A COUPLE OF ANECDOTES ABOUT MY TIME AT THE PLAZA.

I remember when we were halfway through showing ‘Spartacus’ on the last run on a Saturday night in July, 1963, the navy blue Thames Trader lorry of The Potteries Transport and Cinema Supply Company arrived early at about 9 pm when there was still over an hour of the film left to run. The driver parked up his lorry and went inside to see the last part of the film. Eight reels had already been run and packed off into an unusually large eight reel transit case and I thought I would do the driver a favour by taking the case down the steps and putting it on the back of the wagon. Well, I dragged it downstairs, one step at a time and eventually reached the car park and dragged it an inch at a time towards the wagon. I dropped the side gate of the wagon and, puffing, panting and straining and using all my strength, tried in vain to lift it onto the wagon. Just then, there was a shout from the open window of the manager’s office. “OI!”, shouted Benny Norcott, “PUT THAT DOWN! YOU’RE AN OPERATOR, NOT A TRANSPORT DRIVER! IT’S HIS JOB TO LOAD THAT ON THE WAGON, NOT YOURS. IF YOU INJURED YOURSELF, YOU COULDN’T CLAIM A DAMN THING!” I dropped the case on the ground and it landed with such force that it made a three inch dent in the asphalt of the car park and I never did anything that daft again.

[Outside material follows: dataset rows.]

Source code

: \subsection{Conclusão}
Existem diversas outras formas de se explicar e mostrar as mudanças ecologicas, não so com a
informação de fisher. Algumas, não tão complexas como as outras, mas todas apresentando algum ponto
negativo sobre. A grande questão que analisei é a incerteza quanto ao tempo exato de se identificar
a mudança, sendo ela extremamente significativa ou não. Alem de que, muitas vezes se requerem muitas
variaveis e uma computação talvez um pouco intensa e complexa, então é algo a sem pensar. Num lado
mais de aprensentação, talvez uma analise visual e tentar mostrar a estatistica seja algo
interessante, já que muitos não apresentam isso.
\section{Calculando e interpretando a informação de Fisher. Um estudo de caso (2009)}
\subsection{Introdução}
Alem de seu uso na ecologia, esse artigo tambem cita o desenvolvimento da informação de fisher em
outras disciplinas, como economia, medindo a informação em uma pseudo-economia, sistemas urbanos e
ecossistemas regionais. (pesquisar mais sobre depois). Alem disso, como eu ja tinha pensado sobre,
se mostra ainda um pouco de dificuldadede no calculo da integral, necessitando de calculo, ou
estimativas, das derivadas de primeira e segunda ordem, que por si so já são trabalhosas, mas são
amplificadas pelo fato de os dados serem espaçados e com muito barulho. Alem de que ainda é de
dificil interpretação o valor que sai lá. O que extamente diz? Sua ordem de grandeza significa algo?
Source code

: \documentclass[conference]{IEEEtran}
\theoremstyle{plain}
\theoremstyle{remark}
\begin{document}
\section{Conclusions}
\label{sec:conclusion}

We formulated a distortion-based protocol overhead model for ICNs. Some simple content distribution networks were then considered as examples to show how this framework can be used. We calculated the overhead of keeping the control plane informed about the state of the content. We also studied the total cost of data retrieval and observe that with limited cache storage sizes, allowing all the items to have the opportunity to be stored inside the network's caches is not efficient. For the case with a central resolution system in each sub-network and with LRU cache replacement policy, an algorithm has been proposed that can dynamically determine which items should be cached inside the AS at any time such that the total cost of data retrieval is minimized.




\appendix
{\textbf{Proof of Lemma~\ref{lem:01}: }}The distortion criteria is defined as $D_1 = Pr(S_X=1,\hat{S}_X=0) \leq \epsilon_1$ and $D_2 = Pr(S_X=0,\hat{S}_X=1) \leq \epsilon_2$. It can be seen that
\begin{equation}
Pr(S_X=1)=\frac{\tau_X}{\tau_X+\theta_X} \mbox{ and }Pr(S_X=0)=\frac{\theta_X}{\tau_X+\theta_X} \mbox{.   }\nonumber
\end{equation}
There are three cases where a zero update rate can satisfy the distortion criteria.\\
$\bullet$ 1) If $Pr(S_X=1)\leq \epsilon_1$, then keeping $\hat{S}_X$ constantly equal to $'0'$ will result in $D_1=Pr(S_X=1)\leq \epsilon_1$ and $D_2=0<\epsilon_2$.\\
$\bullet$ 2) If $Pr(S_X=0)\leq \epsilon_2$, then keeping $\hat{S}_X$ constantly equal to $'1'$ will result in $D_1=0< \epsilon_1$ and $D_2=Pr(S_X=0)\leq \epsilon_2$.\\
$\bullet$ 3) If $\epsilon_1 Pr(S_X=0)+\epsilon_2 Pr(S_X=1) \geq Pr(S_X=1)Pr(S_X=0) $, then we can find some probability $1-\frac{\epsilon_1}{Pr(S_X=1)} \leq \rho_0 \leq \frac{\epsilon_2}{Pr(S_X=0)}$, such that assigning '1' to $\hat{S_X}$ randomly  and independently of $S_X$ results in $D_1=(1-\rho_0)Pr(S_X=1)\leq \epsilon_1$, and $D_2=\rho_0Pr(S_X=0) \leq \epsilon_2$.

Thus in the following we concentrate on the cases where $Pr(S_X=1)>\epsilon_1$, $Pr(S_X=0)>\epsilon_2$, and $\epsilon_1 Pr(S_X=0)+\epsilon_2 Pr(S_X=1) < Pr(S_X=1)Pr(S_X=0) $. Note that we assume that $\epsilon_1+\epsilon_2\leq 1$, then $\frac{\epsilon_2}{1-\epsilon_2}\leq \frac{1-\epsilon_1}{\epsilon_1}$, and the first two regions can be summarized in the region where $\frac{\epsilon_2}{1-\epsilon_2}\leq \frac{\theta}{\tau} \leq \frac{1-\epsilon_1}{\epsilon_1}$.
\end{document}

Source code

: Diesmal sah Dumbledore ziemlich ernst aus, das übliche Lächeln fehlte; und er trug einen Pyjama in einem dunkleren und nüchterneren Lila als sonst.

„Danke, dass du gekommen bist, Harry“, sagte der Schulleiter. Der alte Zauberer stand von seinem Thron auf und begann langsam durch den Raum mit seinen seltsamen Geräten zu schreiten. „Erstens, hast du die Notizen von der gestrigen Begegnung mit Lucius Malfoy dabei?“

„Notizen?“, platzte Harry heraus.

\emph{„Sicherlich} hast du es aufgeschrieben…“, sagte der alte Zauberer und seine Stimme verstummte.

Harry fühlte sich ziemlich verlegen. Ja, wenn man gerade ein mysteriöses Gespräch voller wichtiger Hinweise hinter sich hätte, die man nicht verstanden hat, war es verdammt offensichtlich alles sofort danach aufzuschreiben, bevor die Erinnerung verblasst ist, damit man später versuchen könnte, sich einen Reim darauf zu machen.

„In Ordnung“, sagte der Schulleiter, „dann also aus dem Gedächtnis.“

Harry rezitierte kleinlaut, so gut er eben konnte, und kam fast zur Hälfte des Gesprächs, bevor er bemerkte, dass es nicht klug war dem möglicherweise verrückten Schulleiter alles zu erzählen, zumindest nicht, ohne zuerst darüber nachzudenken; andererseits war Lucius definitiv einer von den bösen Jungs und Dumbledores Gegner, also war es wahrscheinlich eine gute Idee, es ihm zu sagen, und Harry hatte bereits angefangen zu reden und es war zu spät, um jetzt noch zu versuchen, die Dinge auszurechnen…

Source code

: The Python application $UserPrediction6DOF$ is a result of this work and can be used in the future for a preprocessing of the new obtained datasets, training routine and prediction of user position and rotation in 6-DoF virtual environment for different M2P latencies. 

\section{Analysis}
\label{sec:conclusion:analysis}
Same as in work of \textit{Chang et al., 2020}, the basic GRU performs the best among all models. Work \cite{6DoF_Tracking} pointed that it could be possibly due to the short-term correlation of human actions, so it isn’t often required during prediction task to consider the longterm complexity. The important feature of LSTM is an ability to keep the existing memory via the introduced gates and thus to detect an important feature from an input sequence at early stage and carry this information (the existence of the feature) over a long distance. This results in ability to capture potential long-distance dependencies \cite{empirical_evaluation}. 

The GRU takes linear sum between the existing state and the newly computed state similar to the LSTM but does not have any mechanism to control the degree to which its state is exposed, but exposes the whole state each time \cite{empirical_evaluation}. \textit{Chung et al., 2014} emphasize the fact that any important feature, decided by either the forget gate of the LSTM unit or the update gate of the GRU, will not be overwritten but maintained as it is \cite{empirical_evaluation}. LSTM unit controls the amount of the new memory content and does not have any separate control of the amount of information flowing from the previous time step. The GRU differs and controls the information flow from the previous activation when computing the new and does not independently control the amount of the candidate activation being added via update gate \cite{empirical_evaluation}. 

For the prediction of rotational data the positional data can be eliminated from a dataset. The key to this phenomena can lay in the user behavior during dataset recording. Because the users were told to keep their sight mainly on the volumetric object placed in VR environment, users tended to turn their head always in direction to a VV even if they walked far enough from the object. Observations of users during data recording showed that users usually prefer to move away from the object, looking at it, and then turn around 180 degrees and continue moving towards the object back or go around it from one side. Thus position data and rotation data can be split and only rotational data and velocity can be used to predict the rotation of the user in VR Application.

I remember back in 1968 that we were showing the X certificate film ‘Witchfinder General‘ and, ten minutes before I was due to start the film I was standing by the pay box with the manager, Benny Norcott, when this young lad came in. “You’re not coming in to see this!”, Benny told him. “Well, I’m over 16”, said the boy. “You haven’t seen 13, let alone 16”, Benny told him. “Well, they let me in to see it at the ABC, Hanley”, said the boy. “Well, you’re not seeing at the Plaza, Fenton!”, said Benny. “Now get!” and the boy got!